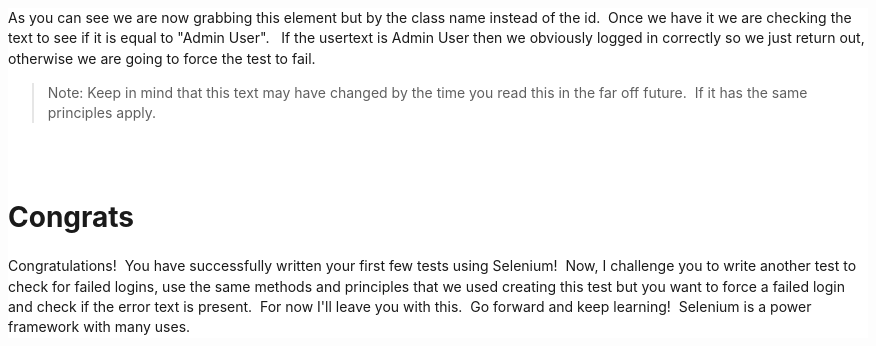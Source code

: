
 ```csharp
```

As you can see we are now grabbing this element but by the class name instead of the id.  Once we have it we are checking the text to see if it is equal to "Admin User".   If the usertext is Admin User then we obviously logged in correctly so we just return out, otherwise we are going to force the test to fail.

> Note: Keep in mind that this text may have changed by the time you read this in the far off future.  If it has the same principles apply.

 

# Congrats

Congratulations!  You have successfully written your first few tests using Selenium!  Now, I challenge you to write another test to check for failed logins, use the same methods and principles that we used creating this test but you want to force a failed login and check if the error text is present.  For now I'll leave you with this.  Go forward and keep learning!  Selenium is a power framework with many uses.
——————————
_Required work:_
The expected output is each record, copied exactly, and nothing in place of the pictures.

_Expected answer:_
Source code

:
 ```csharp
```

As you can see we are now grabbing this element but by the class name instead of the id.  Once we have it we are checking the text to see if it is equal to "Admin User".   If the usertext is Admin User then we obviously logged in correctly so we just return out, otherwise we are going to force the test to fail.

> Note: Keep in mind that this text may have changed by the time you read this in the far off future.  If it has the same principles apply.

 

# Congrats

Congratulations!  You have successfully written your first few tests using Selenium!  Now, I challenge you to write another test to check for failed logins, use the same methods and principles that we used creating this test but you want to force a failed login and check if the error text is present.  For now I'll leave you with this.  Go forward and keep learning!  Selenium is a power framework with many uses.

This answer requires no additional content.